On the other hand, the secretary in an office on the 85th floor of the World Trade Center in New York was simply minding her own business and doing her job. The chief danger she faced, so she thought, was the anger of her boss if she blew an assignment. But when the building shook and the lights went out and she could smell smoke she felt herself, in a blinding moment of panic, completely isolated, and suspended high in space with no support. She walked down 85 flights of steps in smoke-filled stairwells and emerged safely on solid ground an hour or so later. Why her?
Why did she get caught and not the secretary in the building across the street? People high in the air lived. People under the ground died. The bomb was not random, but its effects were.
Disasters are random. We don't know when they are coming or what form they will take, which makes it pretty hard to avoid them. Many of them are natural but many we have created for ourselves. Earthquakes and erupting volcanoes and avalanches we can't do a lot about, but tall buildings and skis and bombs we have made ourselves. I often wonder why we spend so much time trying to be perfectly safe.

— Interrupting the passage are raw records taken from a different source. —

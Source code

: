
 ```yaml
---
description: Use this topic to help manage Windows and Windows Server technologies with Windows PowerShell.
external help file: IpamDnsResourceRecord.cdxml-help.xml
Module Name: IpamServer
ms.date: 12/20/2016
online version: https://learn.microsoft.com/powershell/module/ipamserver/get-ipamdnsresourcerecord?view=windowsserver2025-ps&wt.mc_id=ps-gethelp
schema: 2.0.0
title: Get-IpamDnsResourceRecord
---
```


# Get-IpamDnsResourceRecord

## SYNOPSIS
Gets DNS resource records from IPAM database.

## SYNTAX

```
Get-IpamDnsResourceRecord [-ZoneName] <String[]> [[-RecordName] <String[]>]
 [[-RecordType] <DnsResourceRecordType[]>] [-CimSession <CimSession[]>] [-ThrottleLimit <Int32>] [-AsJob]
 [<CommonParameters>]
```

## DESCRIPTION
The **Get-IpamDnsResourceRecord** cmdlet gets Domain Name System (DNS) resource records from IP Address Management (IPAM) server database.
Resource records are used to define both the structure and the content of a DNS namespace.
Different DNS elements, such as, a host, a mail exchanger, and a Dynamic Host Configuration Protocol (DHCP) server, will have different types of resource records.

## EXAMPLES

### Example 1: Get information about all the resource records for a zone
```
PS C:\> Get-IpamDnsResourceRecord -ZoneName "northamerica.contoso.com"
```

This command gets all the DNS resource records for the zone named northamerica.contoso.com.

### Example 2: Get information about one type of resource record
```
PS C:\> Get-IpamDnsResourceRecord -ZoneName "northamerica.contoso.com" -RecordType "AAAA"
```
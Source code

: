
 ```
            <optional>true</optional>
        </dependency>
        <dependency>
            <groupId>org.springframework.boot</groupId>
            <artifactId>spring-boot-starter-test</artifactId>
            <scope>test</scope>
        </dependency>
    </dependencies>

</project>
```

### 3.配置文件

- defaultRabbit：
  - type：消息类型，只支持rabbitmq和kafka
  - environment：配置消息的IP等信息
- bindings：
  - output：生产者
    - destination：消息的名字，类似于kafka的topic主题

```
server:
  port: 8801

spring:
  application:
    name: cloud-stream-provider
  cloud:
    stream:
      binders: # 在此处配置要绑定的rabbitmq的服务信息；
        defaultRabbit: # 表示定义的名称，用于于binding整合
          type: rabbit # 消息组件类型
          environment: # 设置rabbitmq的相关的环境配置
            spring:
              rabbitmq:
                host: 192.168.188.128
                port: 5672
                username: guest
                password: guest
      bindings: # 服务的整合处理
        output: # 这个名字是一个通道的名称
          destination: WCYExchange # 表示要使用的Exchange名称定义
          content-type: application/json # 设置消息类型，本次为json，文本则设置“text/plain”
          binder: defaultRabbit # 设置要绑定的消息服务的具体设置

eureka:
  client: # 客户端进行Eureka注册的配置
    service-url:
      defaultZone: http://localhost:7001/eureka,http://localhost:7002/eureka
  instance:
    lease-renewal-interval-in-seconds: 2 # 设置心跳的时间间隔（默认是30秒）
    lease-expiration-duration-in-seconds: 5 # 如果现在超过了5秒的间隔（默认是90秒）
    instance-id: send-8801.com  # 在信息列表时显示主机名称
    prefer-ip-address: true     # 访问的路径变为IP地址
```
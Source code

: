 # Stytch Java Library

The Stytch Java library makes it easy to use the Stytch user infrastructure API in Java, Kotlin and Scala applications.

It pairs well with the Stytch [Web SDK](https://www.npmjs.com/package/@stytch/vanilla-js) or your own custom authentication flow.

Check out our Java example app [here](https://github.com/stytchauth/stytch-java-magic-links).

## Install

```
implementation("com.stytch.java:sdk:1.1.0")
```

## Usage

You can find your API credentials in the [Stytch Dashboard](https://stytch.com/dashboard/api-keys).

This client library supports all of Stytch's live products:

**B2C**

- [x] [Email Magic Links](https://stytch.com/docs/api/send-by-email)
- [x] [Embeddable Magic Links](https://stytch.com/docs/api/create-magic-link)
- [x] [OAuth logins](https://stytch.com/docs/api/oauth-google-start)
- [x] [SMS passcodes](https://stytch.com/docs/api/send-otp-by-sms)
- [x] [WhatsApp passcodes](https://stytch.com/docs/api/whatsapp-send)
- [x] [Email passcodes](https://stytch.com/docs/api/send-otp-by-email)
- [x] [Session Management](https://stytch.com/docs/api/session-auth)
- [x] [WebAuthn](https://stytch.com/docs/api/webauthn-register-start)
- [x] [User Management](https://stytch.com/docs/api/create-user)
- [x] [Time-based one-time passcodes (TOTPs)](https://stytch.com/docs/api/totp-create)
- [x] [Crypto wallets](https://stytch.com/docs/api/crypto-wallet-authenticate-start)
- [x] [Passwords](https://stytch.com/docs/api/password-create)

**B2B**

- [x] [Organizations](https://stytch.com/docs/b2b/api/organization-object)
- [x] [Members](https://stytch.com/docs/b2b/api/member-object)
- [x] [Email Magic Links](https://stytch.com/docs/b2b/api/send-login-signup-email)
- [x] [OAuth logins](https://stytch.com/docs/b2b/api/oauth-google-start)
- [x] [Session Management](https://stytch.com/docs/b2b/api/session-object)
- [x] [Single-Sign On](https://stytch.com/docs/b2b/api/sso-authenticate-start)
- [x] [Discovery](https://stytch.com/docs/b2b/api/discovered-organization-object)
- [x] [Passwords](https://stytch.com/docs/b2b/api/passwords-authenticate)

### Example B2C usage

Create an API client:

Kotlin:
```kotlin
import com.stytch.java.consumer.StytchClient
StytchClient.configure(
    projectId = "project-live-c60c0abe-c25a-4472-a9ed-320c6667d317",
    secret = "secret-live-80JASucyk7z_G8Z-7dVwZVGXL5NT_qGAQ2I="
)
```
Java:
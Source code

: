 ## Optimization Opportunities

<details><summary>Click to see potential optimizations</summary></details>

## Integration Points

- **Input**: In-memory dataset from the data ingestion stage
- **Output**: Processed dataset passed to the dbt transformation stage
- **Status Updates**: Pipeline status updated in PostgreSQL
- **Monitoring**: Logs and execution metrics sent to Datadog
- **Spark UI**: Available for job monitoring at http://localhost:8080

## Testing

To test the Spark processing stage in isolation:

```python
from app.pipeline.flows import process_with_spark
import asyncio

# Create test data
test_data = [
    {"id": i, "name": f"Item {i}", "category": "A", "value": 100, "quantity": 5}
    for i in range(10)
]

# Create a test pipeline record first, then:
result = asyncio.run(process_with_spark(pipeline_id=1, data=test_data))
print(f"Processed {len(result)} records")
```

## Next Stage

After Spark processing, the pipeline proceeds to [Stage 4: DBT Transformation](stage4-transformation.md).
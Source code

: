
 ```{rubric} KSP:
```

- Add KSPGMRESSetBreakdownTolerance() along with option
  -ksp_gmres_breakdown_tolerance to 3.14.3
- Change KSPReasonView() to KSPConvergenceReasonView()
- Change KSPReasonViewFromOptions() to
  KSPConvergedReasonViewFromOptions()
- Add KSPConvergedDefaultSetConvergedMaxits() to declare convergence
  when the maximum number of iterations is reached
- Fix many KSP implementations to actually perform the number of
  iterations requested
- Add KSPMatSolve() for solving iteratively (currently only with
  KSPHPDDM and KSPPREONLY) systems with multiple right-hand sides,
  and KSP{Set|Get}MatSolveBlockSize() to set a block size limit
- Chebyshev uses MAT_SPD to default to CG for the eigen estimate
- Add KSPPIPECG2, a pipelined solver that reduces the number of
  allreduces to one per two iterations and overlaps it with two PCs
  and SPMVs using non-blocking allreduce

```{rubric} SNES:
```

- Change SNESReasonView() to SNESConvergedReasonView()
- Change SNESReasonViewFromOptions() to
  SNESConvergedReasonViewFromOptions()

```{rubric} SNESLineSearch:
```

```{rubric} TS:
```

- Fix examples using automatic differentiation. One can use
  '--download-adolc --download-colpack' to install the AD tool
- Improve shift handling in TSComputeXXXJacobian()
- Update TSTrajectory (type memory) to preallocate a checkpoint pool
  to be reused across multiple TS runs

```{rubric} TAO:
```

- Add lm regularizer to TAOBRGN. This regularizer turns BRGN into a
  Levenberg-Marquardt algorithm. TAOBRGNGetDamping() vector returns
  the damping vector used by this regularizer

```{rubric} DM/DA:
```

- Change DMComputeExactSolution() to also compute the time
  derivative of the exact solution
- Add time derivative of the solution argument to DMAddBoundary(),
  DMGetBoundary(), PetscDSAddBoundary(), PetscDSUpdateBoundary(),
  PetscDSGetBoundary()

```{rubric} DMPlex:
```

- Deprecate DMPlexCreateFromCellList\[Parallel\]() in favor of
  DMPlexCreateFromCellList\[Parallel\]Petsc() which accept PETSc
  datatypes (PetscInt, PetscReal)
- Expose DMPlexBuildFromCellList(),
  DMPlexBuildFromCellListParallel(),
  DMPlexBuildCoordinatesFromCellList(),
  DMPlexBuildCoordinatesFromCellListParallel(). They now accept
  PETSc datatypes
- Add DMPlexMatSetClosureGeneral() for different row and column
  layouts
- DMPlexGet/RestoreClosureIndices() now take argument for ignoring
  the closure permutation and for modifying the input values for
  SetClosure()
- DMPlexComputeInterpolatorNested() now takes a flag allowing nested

Alar on apples sends us into a panic, while we think nothing of driving mountain roads in winter. I wonder whether the intrepid skiers eat only natural foods with no chemicals in order to be safe. The poor secretary probably carries mace to avoid being mugged on her way to work.
One of my friends claims that he is much too lazy and faint-hearted to do anything "dangerous." But he scarfs down chocolate and caffeine and buttered popcorn as he watches the danger on TV. If it is all random anyway, why worry? But just to be on the safe side, "Beware of the ides of March."